17  Chapter 17: Grassmannians and Distances Between Subspaces

When data are not points, but linear worlds

Author

He Wang

18 The story: comparing directions, not only points

In earlier chapters, a vector was often the main object. A vector could be a point, a signal, an image, a list of coefficients, or a feature representation.

But in many modern applications, the important object is not one vector. It is a subspace.

A data set with columns

\[ A=[\vec a_1\ \vec a_2\ \cdots\ \vec a_k]\in \mathbb R^{n\times k} \]

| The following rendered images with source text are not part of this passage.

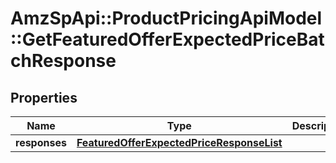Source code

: # AmzSpApi::ProductPricingApiModel::GetFeaturedOfferExpectedPriceBatchResponse

## Properties
Name | Type | Description | Notes
------------ | ------------- | ------------- | -------------
**responses** | [**FeaturedOfferExpectedPriceResponseList**](FeaturedOfferExpectedPriceResponseList.md) |  | [optional] 

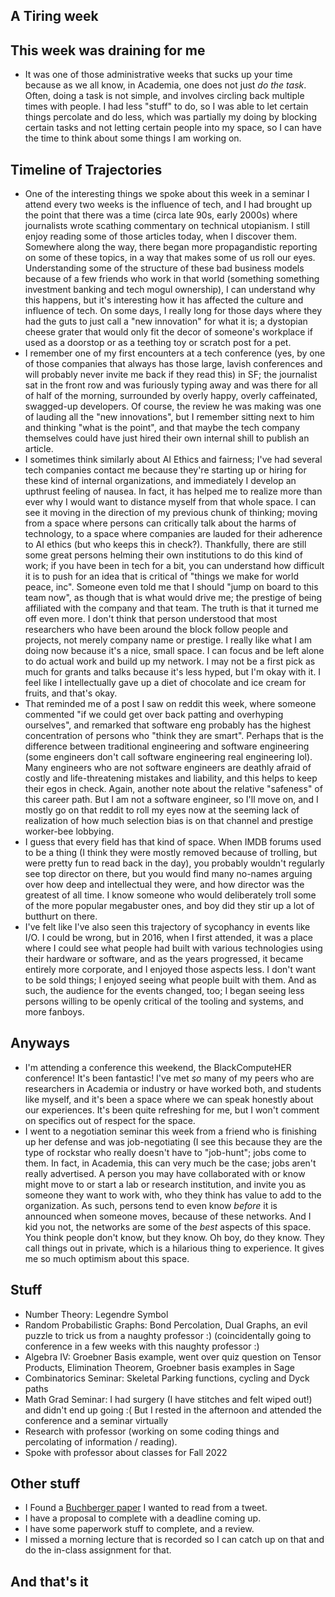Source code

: ## A Tiring week

## This week was draining for me
- It was one of those administrative weeks that sucks up your time because as we all know, in Academia, one does not just *do the task*. Often,
doing a task is not simple, and involves circling back multiple times with people. I had less "stuff" to do, so I was able to let certain things
percolate and do less, which was partially my doing by blocking certain tasks and not letting certain people into my space, so I can have the time
to think about some things I am working on.

## Timeline of Trajectories
- One of the interesting things we spoke about this week in a seminar I attend every two weeks is the influence of tech, and I had brought up the
point that there was a time (circa late 90s, early 2000s) where journalists wrote scathing commentary on technical utopianism. I still enjoy reading
some of those articles today, when I discover them. Somewhere along the way, there began more propagandistic reporting on some of these topics, in
a way that makes some of us roll our eyes. Understanding some of the structure of these bad business models because of a few friends who work in that world
(something something investment banking and tech mogul ownership), I can understand why this happens,
but it's interesting how it has affected the culture and influence of tech. On some days, I really long for those days where they had the guts
to just call a "new innovation" for what it is; a dystopian cheese grater that would only fit the decor of someone's workplace if used as a doorstop
or as a teething toy or scratch post for a pet.
- I remember one of my first encounters at a tech conference (yes, by one of those companies that always has those large, lavish conferences and will probably
never invite me back if they read this) in SF; the journalist sat in the front row and was furiously typing away
and was there for all of half of the morning, surrounded by overly happy, overly caffeinated, swagged-up developers. Of course, the review he was making
was one of lauding all the "new innovations", but I remember sitting next to him and thinking "what is the point", and that maybe the tech company
themselves could have just hired their own internal shill to publish an article.
- I sometimes think similarly about AI Ethics and fairness; I've had several tech companies contact me because they're starting up or hiring for these
kind of internal organizations, and immediately I develop an upthrust feeling of nausea. In fact, it has helped me to realize more than ever why I would
want to distance myself from that whole space. I can see it moving in the direction of my previous chunk of thinking; moving from a space where persons
can critically talk about the harms of technology, to a space where companies are lauded for their adherence to AI ethics (but who keeps this in check?).
Thankfully, there are still some great persons helming their own institutions to do this kind of work; if you have been in tech for a bit, you can 
understand how difficult it is to push for an idea that is critical of "things we make for world peace, inc". Someone even told me that I should
"jump on board to this team now", as though that is what would drive me; the prestige of being affiliated with the company and that team. The truth
is that it turned me off even more. I don't think that person understood that most researchers who have been around the block follow people and projects, 
not merely company name or prestige. I really like what I am doing now because it's a nice, small space. I can focus and be left alone to do
actual work and build up my network. I may not be a first pick as much for grants and talks because it's less hyped, but I'm okay with it.
I feel like I intellectually gave up a diet of chocolate and ice cream for fruits, and that's okay.
- That reminded me of a post I saw on reddit this week, where someone commented "if we could get over back patting and overhyping ourselves", and 
remarked that software eng probably has the highest concentration of persons who "think they are smart". Perhaps that is the difference between
traditional engineering and software engineering (some engineers don't call software engineering real engineering lol). Many engineers who are not
software engineers are deathly afraid of costly and life-threatening mistakes and liability, and this helps to keep their egos in check. Again,
another note about the relative "safeness" of this career path. But I am not a software engineer, so I'll move on, and I mostly go on that reddit
to roll my eyes now at the seeming lack of realization of how much selection bias is on that channel and prestige worker-bee lobbying.
- I guess that every field has that kind of space. When IMDB forums used to be a thing (I think they were mostly removed because of trolling, but
were pretty fun to read back in the day), you probably wouldn't regularly see top director on there, but you would find many no-names arguing over
how deep and intellectual they were, and how director was the greatest of all time. I know someone who would deliberately troll some of the more
popular megabuster ones, and boy did they stir up a lot of butthurt on there. 
- I've felt like I've also seen this trajectory of sycophancy in events like I/O. I could be wrong, but in 2016, when I first attended, it was a place where I could
see what people had built with various technologies using their hardware or software, and as the years progressed, it became entirely more corporate,
and I enjoyed those aspects less. I don't want to be sold things; I enjoyed seeing what people built with them. And as such, the audience for the events
changed, too; I began seeing less persons willing to be openly critical of the tooling and systems, and more fanboys.

## Anyways
- I'm attending a conference this weekend, the BlackComputeHER conference! It's been fantastic! I've met *so* many of my peers who are researchers in
Academia or industry or have worked both, and students like myself, and it's been a space where we can speak honestly about our experiences. It's been
quite refreshing for me, but I won't comment on specifics out of respect for the space.
- I went to a negotiation seminar this week from a friend who is finishing up her defense and was job-negotiating (I see this because they are the type
of rockstar who really doesn't have to "job-hunt"; jobs come to them. In fact, in Academia, this can very much be the case; jobs aren't really advertised.
A person you may have collaborated with or know might move to or start a lab or research institution, and invite you as someone they want to work with,
who they think has value to add to the organization. As such, persons tend to even know *before* it is announced when someone moves, because of these
networks. And I kid you not, the networks are some of the *best* aspects of this space. You think people don't know, but they know. Oh boy, do they know.
They call things out in private, which is a hilarious thing to experience. It gives me so much optimism about this space.

## Stuff
- Number Theory: Legendre Symbol
- Random Probabilistic Graphs: Bond Percolation, Dual Graphs, an evil puzzle to trick us from a naughty professor :) (coincidentally going to conference
in a few weeks with this naughty professor :)
- Algebra IV: Groebner Basis example, went over quiz question on Tensor Products, Elimination Theorem, Groebner basis examples in Sage
- Combinatorics Seminar: Skeletal Parking functions, cycling and Dyck paths
- Math Grad Seminar: I had surgery (I have stitches and felt wiped out!) and didn't end up going :( But I rested in the afternoon and attended the conference and a seminar virtually
- Research with professor (working on some coding things and percolating of information / reading).
- Spoke with professor about classes for Fall 2022

## Other stuff
- I Found a [Buchberger paper](https://arxiv.org/pdf/2109.02806.pdf) I wanted to read from a tweet.
- I have a proposal to complete with a deadline coming up.
- I have some paperwork stuff to complete, and a review.
- I missed a morning lecture that is recorded so I can catch up on that and do the in-class assignment for that.

## And that's it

carries the linear information

\[ \operatorname{im}(A)=\operatorname{span}\{\vec a_1,\ldots,\vec a_k\}\subseteq \mathbb R^n. \]

In PCA, the first few principal components span a low-dimensional subspace. In computer vision, several images of the same object may span a subspace. In signal processing, a family of observations may be represented by a subspace. In machine learning, a group of embeddings may be compared by comparing the subspaces they generate.

So the central question of this chapter is:

ImportantGuiding question

How do we measure the distance between two linear subspaces?

A first attempt fails immediately. If \(U,W\subseteq \mathbb R^n\) are linear subspaces, then both contain \(\vec 0\). Therefore

\[ \min_{\vec u\in U,\ \vec w\in W}\|\vec u-\vec w\|=0 \]

for every pair of subspaces. This quantity cannot distinguish two identical subspaces from two very different subspaces. To compare subspaces, we must compare directions.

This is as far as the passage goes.